En la vereda de enfrente crecen las dudas. Es que el presidente electo no ha sido claro –aseguran- con respecto a la presencia de bases estadounidenses en su territorio y si Colombia denunciará el acuerdo por el que se transformó en miembro pleno de la OTAN.
Otra vez nos encontramos frente a una manifestación mágica de la izquierda latinoamericana. Descree y sueña con una realidad distinta. El camino de la utopía es vital pero Duque no ha dejado margen de duda. Con claridad afirma en todo momento que honrará el pasado y su legado. Como en estas latitudes desconocemos –y mucho- la historia de Colombia, resulta necesario hacer un recorrido a vuelo de pluma por los últimos cien años para saber de qué se trata.
Con rapidez se identifica una constante histórica. Desde que asumió la presidencia Marco Fidel Suárez, el 7 de agosto de 1918, la política exterior colombiana se alineó detrás de los intereses de la Casa Blanca.
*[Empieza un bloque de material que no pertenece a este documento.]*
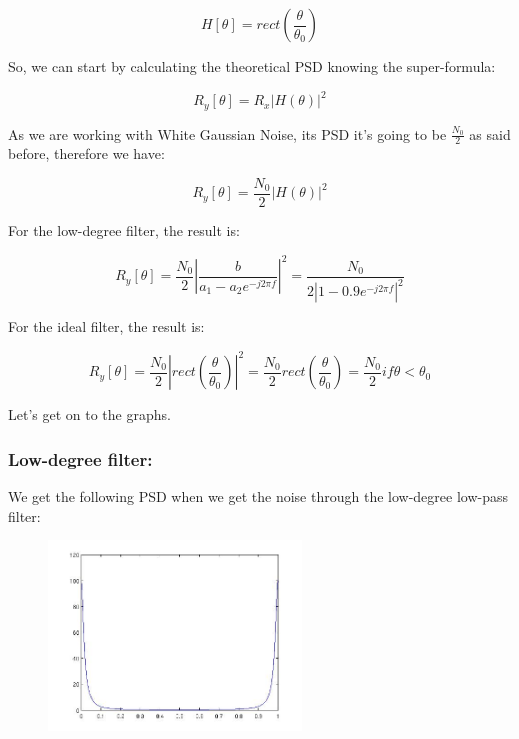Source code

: \documentclass[a4paper,11pt]{article}
\begin{document}
\begin{equation}H[\theta] = rect(\frac{\theta}{\theta_0})\end{equation}

So, we can start by calculating the theoretical PSD knowing the super-formula:

\begin{equation}R_y[\theta] = R_x|H(\theta)|^2\end{equation} 

\newpage

As we are working with White Gaussian Noise, its PSD it's going to be $\frac{N_0}{2}$ as said before, therefore we have:

\begin{equation}R_y[\theta] = \frac{N_0}{2}|H(\theta)|^2\end{equation} 

For the low-degree filter, the result is:

\begin{equation}R_y[\theta] = \frac{N_0}{2}|\frac{b}{a_1-a_2e^{-j2 \pi f}}|^2 = \frac{N_0}{2|1-0.9e^{-j2 \pi f}|^2} \end{equation} 

For the ideal filter, the result is:

\begin{equation}R_y[\theta] = \frac{N_0}{2}|rect(\frac{\theta}{\theta_0})|^2 = \frac{N_0}{2}rect(\frac{\theta}{\theta_0}) = \frac{N_0}{2} if \theta < \theta_0 \end{equation} 

Let's get on to the graphs.

\newpage

\subsubsection{Low-degree filter:}

We get the following PSD when we get the noise through the low-degree low-pass filter:

\begin{figure}[!hp]
    \begin{center}
    \includegraphics[width=0.6\textwidth]{images/lab1_redo_figure3.jpg}
    \end{center}
\end{figure}
\end{document}
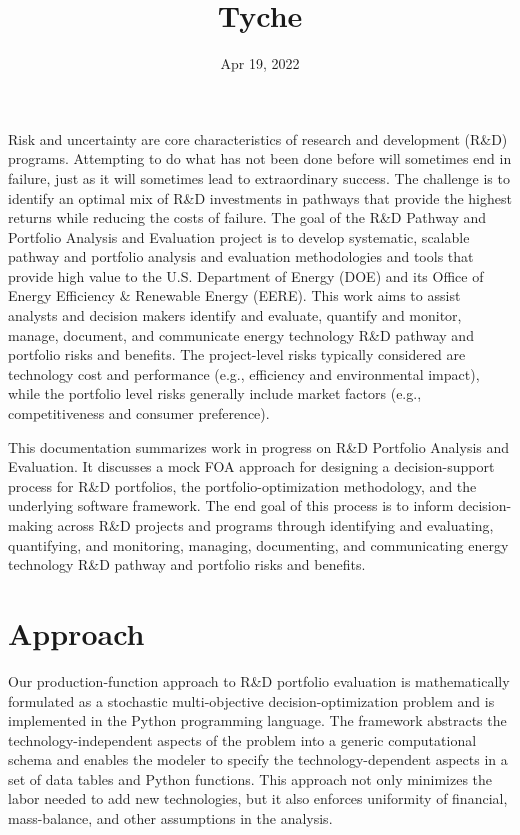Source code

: \documentclass[letterpaper,10pt,english]{sphinxmanual}
\title{Tyche}
\date{Apr 19, 2022}
\author{}
\begin{document}
\pagestyle{empty}
\sphinxmaketitle
\pagestyle{plain}
\sphinxtableofcontents
\pagestyle{normal}
\label{\detokenize{main_page::doc}}


Risk and uncertainty are core characteristics of research and development (R\&D) programs. Attempting to do what has not been done before will sometimes end in failure, just as it will sometimes lead to extraordinary success. The challenge is to identify an optimal mix of R\&D investments in pathways that provide the highest returns while reducing the costs of failure. The goal of the R\&D Pathway and Portfolio Analysis and Evaluation project is to develop systematic, scalable pathway and portfolio analysis and evaluation methodologies and tools that provide high value to the U.S. Department of Energy (DOE) and its Office of Energy Efficiency \& Renewable Energy (EERE). This work aims to assist analysts and decision makers identify and evaluate, quantify and monitor, manage, document, and communicate energy technology R\&D pathway and portfolio risks and benefits. The project-level risks typically considered are technology cost and performance (e.g., efficiency and environmental impact), while the portfolio level risks generally include market factors (e.g., competitiveness and consumer preference).

This documentation summarizes work in progress on R\&D Portfolio Analysis and Evaluation. It discusses a mock FOA approach for designing a decision-support process for R\&D portfolios, the portfolio-optimization methodology, and the underlying software framework. The end goal of this process is to inform decision-making across R\&D projects and programs through identifying and evaluating, quantifying, and monitoring, managing, documenting, and communicating energy technology R\&D pathway and portfolio risks and benefits.


\chapter{Approach}
\label{\detokenize{doc-src/approach:approach}}\label{\detokenize{doc-src/approach::doc}}
Our production-function approach to R\&D portfolio evaluation is
mathematically formulated as a stochastic multi-objective
decision-optimization problem and is implemented in the Python
programming language. The framework abstracts the technology-independent
aspects of the problem into a generic computational schema and enables
the modeler to specify the technology-dependent aspects in a set of data
tables and Python functions. This approach not only minimizes the labor
needed to add new technologies, but it also enforces uniformity of
financial, mass-balance, and other assumptions in the analysis.
\end{document}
Desde entonces –y de esto hace un siglo-, con muy pocas interrupciones, como en el gobierno de Gustavo Rojas Pinilla (1953-57) y en el período de Ernesto Samper (1994-98), Colombia actuó subordinada a las políticas expansionistas de EEUU limitando, de esa manera, su independencia y soberanía en sus relaciones internacionales.
Poco antes, perdía su provincia centroamericana, que se independizó como Panamá en 1903 por el interés de EEUU de construir el canal interoceánico. Acontecimiento que tuvo en Suárez –autor de la doctrina Respice Polum (Miremos al Polo)- un actor, un gestor fundamental a la hora de la ratificación del Tratado Thompson-Urrutia-, firmado en 1914.
Convenio por el cual –a manera de compensación- Colombia tenía el derecho de transportar tropas, buques y materiales de guerra sin pagar peaje por el Canal de Panamá; recibir la suma de 25 millones de dólares, como indemnización por la separación de Panamá; la fijación de límites fronterizos con Panamá de conformidad con lo indicado en la ley colombiana del 9 de junio de 1855 y la exoneración de todo impuesto y derecho a los productos agropecuarios y de la industria colombiana que pasen por el canal, así como el correo.
Pero la deuda era aún mayor. En un intento simbólico de saldarla, la Unión Panamericana eligió su capital –Bogotá- como sede de la reunión que amparó el nacimiento a la Organización de Estados Americanos (OEA), mientras en las calles estallaba el Bogotazo tras el asesinato de Jorge Eliécer Gaitán, el político más lúcido que tuvo Colombia a lo largo del siglo XX.
La concreción del Frente Nacional, que gobernó por décadas el país, y el estado de guerra civil continuo fueron excusas suficientes para que sectores conservadores consoliden una alianza permanente con EEUU, y, ahogar todo intento de cambio, bajo la apariencia de la lucha contra el narcotráfico, aunque para ello fuese necesario dar cobertura parlamentaria a la Iniciativa Mérida y el Plan Colombia.
Iván Duque –que se erige en el nuevo líder conservador- será una pieza clave en el tablero geopolítico mundial. Refuerza la endeblez de la derecha latinoamericana que no ha podido consolidarse a pesar de haber generado la caída de los gobiernos legítimos de Honduras, Paraguay y Brasil, y contar con la menguada presencia de Macri que ve declinar su estrella en el campo internacional. “Éxitos” a los que suma el retorno de los colorados al centro del poder en Paraguay, la nueva presidencia de Sebastián Piñera y las novedades políticas que ofrece Lenin Moreno en Ecuador.
Y será, quizás, el nuevo alfil que promoverá que la región sea banco de prueba y base de lanzamiento de la Doctrina Trump de Seguridad Nacional, destinada a combatir -en los papeles- el terrorismo global.
Artificio retórico que pretende ocultar su principal objetivo: evitar la caída de Estados Unidos y el surgimiento de Oriente como actor principal en el juego estratégico planetario del siglo XXI.